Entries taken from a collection
***

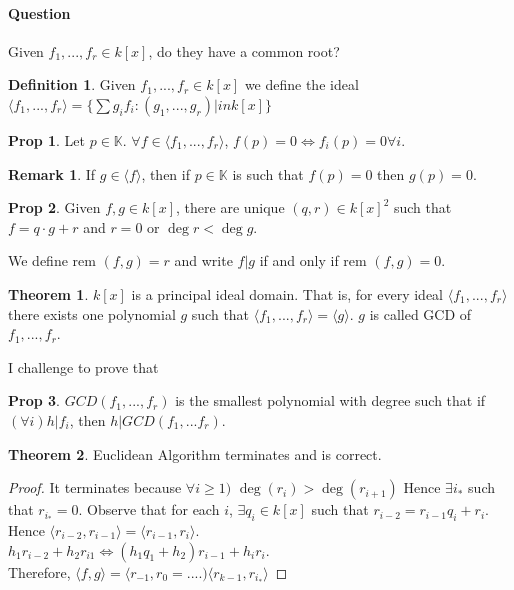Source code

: \documentclass{article}
\theoremstyle{definition}
\newtheorem*{obs}{Remark}
\newtheorem{thm}{Theorem}
\newtheorem*{prop}{Prop}
\newtheorem*{defn}{Definition}
\newcommand{\K}{\mathbb{K}}
\begin{document}
\paragraph{Question} Given $f_1,...,f_r\in k[x]$, do they have a common root?
\begin{defn}
	Given $f_1,...,f_r\in k[x]$ we define the ideal $\langle f_1,...,f_r\rangle=\{\sum g_if_i:(g_1,...,g_r)|in k[x]\}$
\end{defn}
\begin{prop}
	Let $p\in \K$. $\forall f\in\langle f_1,...,f_r\rangle$, $f(p)=0\iff f_i(p)=0\forall i$.
\end{prop}
\begin{obs}
	If $g\in\langle f\rangle$, then if $p\in\K$ is such that $f(p)=0$ then $g(p)=0$.
\end{obs}
\begin{prop}
	Given $f,g\in k[x]$, there are unique $(q,r)\in 
	k[x]^2$ such that $f=q\cdot g+r$ and $r=0$ or $\deg r <\deg g$.\par
	We define $\text{rem } (f,g)=r$ and write $f|g$ if and only if $\text{rem }(f,g)=0$.
\end{prop}
\begin{thm}
	$k[x]$ is a principal ideal domain. That is, for every ideal $\langle f_1,...,f_r\rangle$ there exists one polynomial $g$ such that $\langle f_1,...,f_r\rangle=\langle g \rangle$. $g$ is called GCD of $f_1,...,f_r$.
\end{thm}
I challenge to prove that
\begin{prop}
	$GCD(f_1,...,f_r)$ is the smallest polynomial with degree such that if $(\forall i)h|f_i$, then $h|GCD(f_1,...f_r)$.
\end{prop}

\begin{algorithm}[H]
\caption{Euclidean Algorithm}
	

 		\;
	\;
\end{algorithm}

\begin{thm}
	Euclidean Algorithm terminates and is correct.
\end{thm}
\begin{proof}
	It terminates because $\forall i\geq1)$ $\deg(r_i)>\deg(r_{i+1})$ Hence $\exists i_*$ such that $r_{i_*}=0$. Observe that for each $i$, $\exists q_i\in k[x]$ such that $r_{i-2}=r_{i-1}q_i+r_i$. Hence $\langle r_{i-2},r_{i-1}\rangle=\langle r_{i-1},r_i\rangle$.\\
	$h_1r_{i-2}+h_2r_{i1}\iff(h_1q_1+h_2)r_{i-1}+h_ir_i$.\\
	Therefore, $\langle f,g\rangle=\langle r_{-1},r_0=....)\langle r_{k-1},r_{i_*}\rangle$
\end{proof}
\end{document}
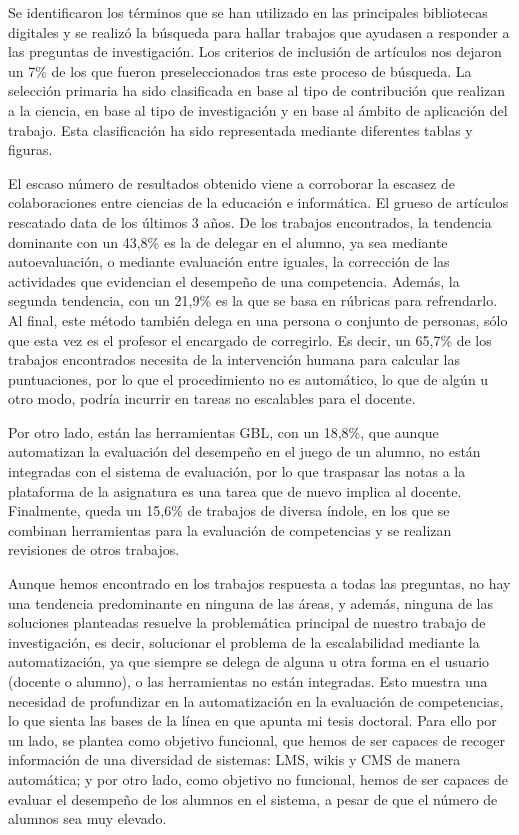 Se identificaron los términos que se han utilizado en las principales bibliotecas digitales y se realizó la búsqueda para hallar trabajos que ayudasen a responder a las preguntas de investigación. Los criterios de inclusión de artículos nos dejaron un 7\% de los que fueron preseleccionados tras este proceso de búsqueda. La selección primaria ha sido clasificada en base al tipo de contribución que realizan a la ciencia, en base al tipo de investigación y en base al ámbito de aplicación del trabajo. Esta clasificación ha sido representada mediante diferentes tablas y figuras.

El escaso número de resultados obtenido viene a corroborar la escasez de colaboraciones entre ciencias de la educación e informática. El grueso de artículos rescatado data de los últimos 3 años. De los trabajos encontrados, la tendencia dominante con un 43,8\% es la de delegar en el alumno, ya sea mediante autoevaluación, o mediante evaluación entre iguales, la corrección de las actividades que evidencian el desempeño de una competencia. Además, la segunda tendencia, con un 21,9\% es la que se basa en rúbricas para refrendarlo. Al final, este método también delega en una persona o conjunto de personas, sólo que esta vez es el profesor el encargado de corregirlo. Es decir, un 65,7\% de los trabajos encontrados necesita de la intervención humana para calcular las puntuaciones, por lo que el procedimiento no es automático, lo que de algún u otro modo, podría incurrir en tareas no escalables para el docente.

Por otro lado, están las herramientas GBL, con un 18,8\%, que aunque automatizan la evaluación del desempeño en el juego de un alumno, no están integradas con el sistema de evaluación, por lo que traspasar las notas a la plataforma de la asignatura es una tarea que de nuevo implica al docente. Finalmente, queda un 15,6\% de trabajos de diversa índole, en los que se combinan herramientas para la evaluación de competencias y se realizan revisiones de otros trabajos.

Aunque hemos encontrado en los trabajos respuesta a todas las preguntas, no hay una tendencia predominante en ninguna de las áreas, y además, ninguna de las soluciones planteadas resuelve la problemática principal de nuestro trabajo de investigación, es decir, solucionar el problema de la escalabilidad mediante la automatización, ya que siempre se delega de alguna u otra forma en el usuario (docente o alumno), o las herramientas no están integradas. Esto muestra una necesidad de profundizar en la automatización en la evaluación de competencias, lo que sienta las bases de la línea en que apunta mi tesis doctoral. Para ello por un lado, se plantea como objetivo funcional, que hemos de ser capaces de recoger información de una diversidad de sistemas: LMS, wikis y CMS de manera automática; y por otro lado, como objetivo no funcional, hemos de ser capaces de evaluar el desempeño de los alumnos en el sistema, a pesar de que el número de alumnos sea muy elevado.





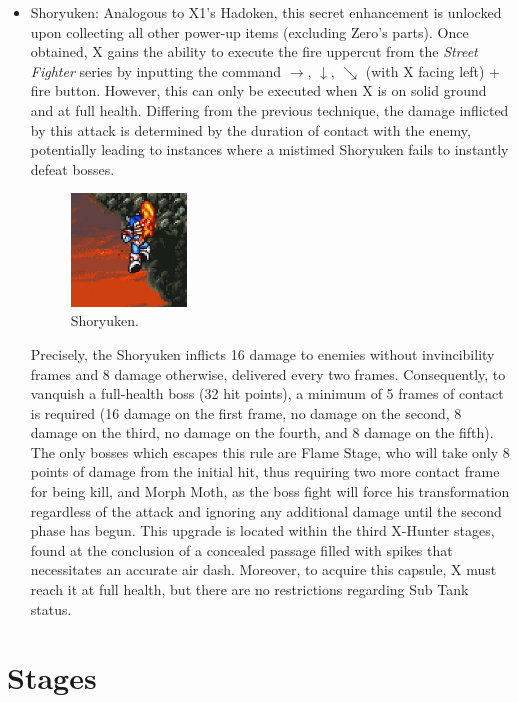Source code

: \begin{itemize}
\item Shoryuken\label{shoryuken}: Analogous to X1's Hadoken, this secret enhancement is unlocked upon collecting all other power-up items (excluding Zero's parts). Once obtained, X gains the ability to execute the fire uppercut from the \textit{Street Fighter} series by inputting the command $\rightarrow$, $ \downarrow$, $\searrow$ (with X facing left) + fire button. However, this can only be executed when X is on solid ground and at full health. Differing from the previous technique, the damage inflicted by this attack is determined by the duration of contact with the enemy, potentially leading to instances where a mistimed Shoryuken fails to instantly defeat bosses.
	\begin{figure}[htp]
	\centering
	\includegraphics[height=3cm]{figures/X2/weapons/Shoryuken.png}
	\caption{Shoryuken.}
\end{figure} Precisely, the Shoryuken inflicts 16 damage to enemies without invincibility frames and 8 damage otherwise, delivered every two frames. Consequently, to vanquish a full-health boss (32 hit points), a minimum of 5 frames of contact is required (16 damage on the first frame, no damage on the second, 8 damage on the third, no damage on the fourth, and 8 damage on the fifth). The only bosses which escapes this rule are Flame Stage, who will take only 8 points of damage from the initial hit, thus requiring two more contact frame for being kill, and Morph Moth, as the boss fight will force his transformation regardless of the attack and ignoring any additional damage until the second phase has begun. This upgrade is located within the third X-Hunter stages, found at the conclusion of a concealed passage filled with spikes that necessitates an accurate air dash. Moreover, to acquire this capsule, X must reach it at full health, but there are no restrictions regarding Sub Tank status.
\end{itemize}

\chapter{Stages}	

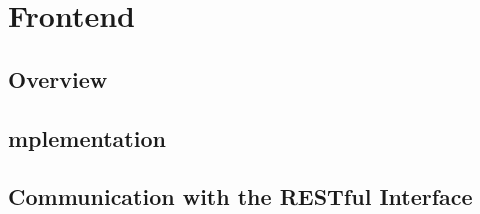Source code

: \chapter{Frontend}

\section{Overview}
\lipsum

\section{mplementation}
\lipsum

\section{Communication with the RESTful Interface}
\lipsum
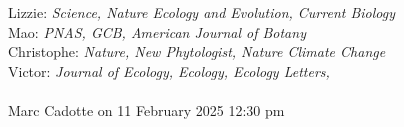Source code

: \documentclass[11pt]{article}
\begin{document}
\vspace{6pt}

Lizzie: \emph{Science, Nature Ecology and Evolution, Current Biology}\\
Mao: \emph{PNAS, GCB, American Journal of Botany}\\
Christophe: \emph{Nature, New Phytologist, Nature Climate Change}\\
Victor: \emph{Journal of Ecology, Ecology, Ecology Letters,}\\


\vspace{6pt}
 \\
Marc Cadotte on 11 February 2025 12:30 pm 
\end{document}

***

* TASK INSTRUCTIONS: A faithful, word-for-word copy of the records above, pictures left out, is the answer.

* REPLY:
Source code

: \documentclass{article}
\theoremstyle{definition}
\newtheorem*{obs}{Remark}
\newtheorem{thm}{Theorem}
\newtheorem*{prop}{Prop}
\newtheorem*{defn}{Definition}
\newcommand{\K}{\mathbb{K}}
\begin{document}
\paragraph{Question} Given $f_1,...,f_r\in k[x]$, do they have a common root?
\begin{defn}
	Given $f_1,...,f_r\in k[x]$ we define the ideal $\langle f_1,...,f_r\rangle=\{\sum g_if_i:(g_1,...,g_r)|in k[x]\}$
\end{defn}
\begin{prop}
	Let $p\in \K$. $\forall f\in\langle f_1,...,f_r\rangle$, $f(p)=0\iff f_i(p)=0\forall i$.
\end{prop}
\begin{obs}
	If $g\in\langle f\rangle$, then if $p\in\K$ is such that $f(p)=0$ then $g(p)=0$.
\end{obs}
\begin{prop}
	Given $f,g\in k[x]$, there are unique $(q,r)\in 
	k[x]^2$ such that $f=q\cdot g+r$ and $r=0$ or $\deg r <\deg g$.\par
	We define $\text{rem } (f,g)=r$ and write $f|g$ if and only if $\text{rem }(f,g)=0$.
\end{prop}
\begin{thm}
	$k[x]$ is a principal ideal domain. That is, for every ideal $\langle f_1,...,f_r\rangle$ there exists one polynomial $g$ such that $\langle f_1,...,f_r\rangle=\langle g \rangle$. $g$ is called GCD of $f_1,...,f_r$.
\end{thm}
I challenge to prove that
\begin{prop}
	$GCD(f_1,...,f_r)$ is the smallest polynomial with degree such that if $(\forall i)h|f_i$, then $h|GCD(f_1,...f_r)$.
\end{prop}

\begin{algorithm}[H]
\caption{Euclidean Algorithm}
	

 		\;
	\;
\end{algorithm}

\begin{thm}
	Euclidean Algorithm terminates and is correct.
\end{thm}
\begin{proof}
	It terminates because $\forall i\geq1)$ $\deg(r_i)>\deg(r_{i+1})$ Hence $\exists i_*$ such that $r_{i_*}=0$. Observe that for each $i$, $\exists q_i\in k[x]$ such that $r_{i-2}=r_{i-1}q_i+r_i$. Hence $\langle r_{i-2},r_{i-1}\rangle=\langle r_{i-1},r_i\rangle$.\\
	$h_1r_{i-2}+h_2r_{i1}\iff(h_1q_1+h_2)r_{i-1}+h_ir_i$.\\
	Therefore, $\langle f,g\rangle=\langle r_{-1},r_0=....)\langle r_{k-1},r_{i_*}\rangle$
\end{proof}
\end{document}
 Se identificaron los términos que se han utilizado en las principales bibliotecas digitales y se realizó la búsqueda para hallar trabajos que ayudasen a responder a las preguntas de investigación. Los criterios de inclusión de artículos nos dejaron un 7\% de los que fueron preseleccionados tras este proceso de búsqueda. La selección primaria ha sido clasificada en base al tipo de contribución que realizan a la ciencia, en base al tipo de investigación y en base al ámbito de aplicación del trabajo. Esta clasificación ha sido representada mediante diferentes tablas y figuras.

El escaso número de resultados obtenido viene a corroborar la escasez de colaboraciones entre ciencias de la educación e informática. El grueso de artículos rescatado data de los últimos 3 años. De los trabajos encontrados, la tendencia dominante con un 43,8\% es la de delegar en el alumno, ya sea mediante autoevaluación, o mediante evaluación entre iguales, la corrección de las actividades que evidencian el desempeño de una competencia. Además, la segunda tendencia, con un 21,9\% es la que se basa en rúbricas para refrendarlo. Al final, este método también delega en una persona o conjunto de personas, sólo que esta vez es el profesor el encargado de corregirlo. Es decir, un 65,7\% de los trabajos encontrados necesita de la intervención humana para calcular las puntuaciones, por lo que el procedimiento no es automático, lo que de algún u otro modo, podría incurrir en tareas no escalables para el docente.

Por otro lado, están las herramientas GBL, con un 18,8\%, que aunque automatizan la evaluación del desempeño en el juego de un alumno, no están integradas con el sistema de evaluación, por lo que traspasar las notas a la plataforma de la asignatura es una tarea que de nuevo implica al docente. Finalmente, queda un 15,6\% de trabajos de diversa índole, en los que se combinan herramientas para la evaluación de competencias y se realizan revisiones de otros trabajos.

Aunque hemos encontrado en los trabajos respuesta a todas las preguntas, no hay una tendencia predominante en ninguna de las áreas, y además, ninguna de las soluciones planteadas resuelve la problemática principal de nuestro trabajo de investigación, es decir, solucionar el problema de la escalabilidad mediante la automatización, ya que siempre se delega de alguna u otra forma en el usuario (docente o alumno), o las herramientas no están integradas. Esto muestra una necesidad de profundizar en la automatización en la evaluación de competencias, lo que sienta las bases de la línea en que apunta mi tesis doctoral. Para ello por un lado, se plantea como objetivo funcional, que hemos de ser capaces de recoger información de una diversidad de sistemas: LMS, wikis y CMS de manera automática; y por otro lado, como objetivo no funcional, hemos de ser capaces de evaluar el desempeño de los alumnos en el sistema, a pesar de que el número de alumnos sea muy elevado.





Source code

: \begin{itemize}
\item Shoryuken\label{shoryuken}: Analogous to X1's Hadoken, this secret enhancement is unlocked upon collecting all other power-up items (excluding Zero's parts). Once obtained, X gains the ability to execute the fire uppercut from the \textit{Street Fighter} series by inputting the command $\rightarrow$, $ \downarrow$, $\searrow$ (with X facing left) + fire button. However, this can only be executed when X is on solid ground and at full health. Differing from the previous technique, the damage inflicted by this attack is determined by the duration of contact with the enemy, potentially leading to instances where a mistimed Shoryuken fails to instantly defeat bosses.
	\begin{figure}[htp]
	\centering
	\includegraphics[height=3cm]{figures/X2/weapons/Shoryuken.png}
	\caption{Shoryuken.}
\end{figure} Precisely, the Shoryuken inflicts 16 damage to enemies without invincibility frames and 8 damage otherwise, delivered every two frames. Consequently, to vanquish a full-health boss (32 hit points), a minimum of 5 frames of contact is required (16 damage on the first frame, no damage on the second, 8 damage on the third, no damage on the fourth, and 8 damage on the fifth). The only bosses which escapes this rule are Flame Stage, who will take only 8 points of damage from the initial hit, thus requiring two more contact frame for being kill, and Morph Moth, as the boss fight will force his transformation regardless of the attack and ignoring any additional damage until the second phase has begun. This upgrade is located within the third X-Hunter stages, found at the conclusion of a concealed passage filled with spikes that necessitates an accurate air dash. Moreover, to acquire this capsule, X must reach it at full health, but there are no restrictions regarding Sub Tank status.
\end{itemize}

\chapter{Stages}	

Source code

: \chapter{Frontend}

\section{Overview}
\lipsum

\section{mplementation}
\lipsum

\section{Communication with the RESTful Interface}
\lipsum
Source code

: \documentclass[11pt]{article}
\begin{document}
\vspace{6pt}

Lizzie: \emph{Science, Nature Ecology and Evolution, Current Biology}\\
Mao: \emph{PNAS, GCB, American Journal of Botany}\\
Christophe: \emph{Nature, New Phytologist, Nature Climate Change}\\
Victor: \emph{Journal of Ecology, Ecology, Ecology Letters,}\\


\vspace{6pt}
 \\
Marc Cadotte on 11 February 2025 12:30 pm 
\end{document}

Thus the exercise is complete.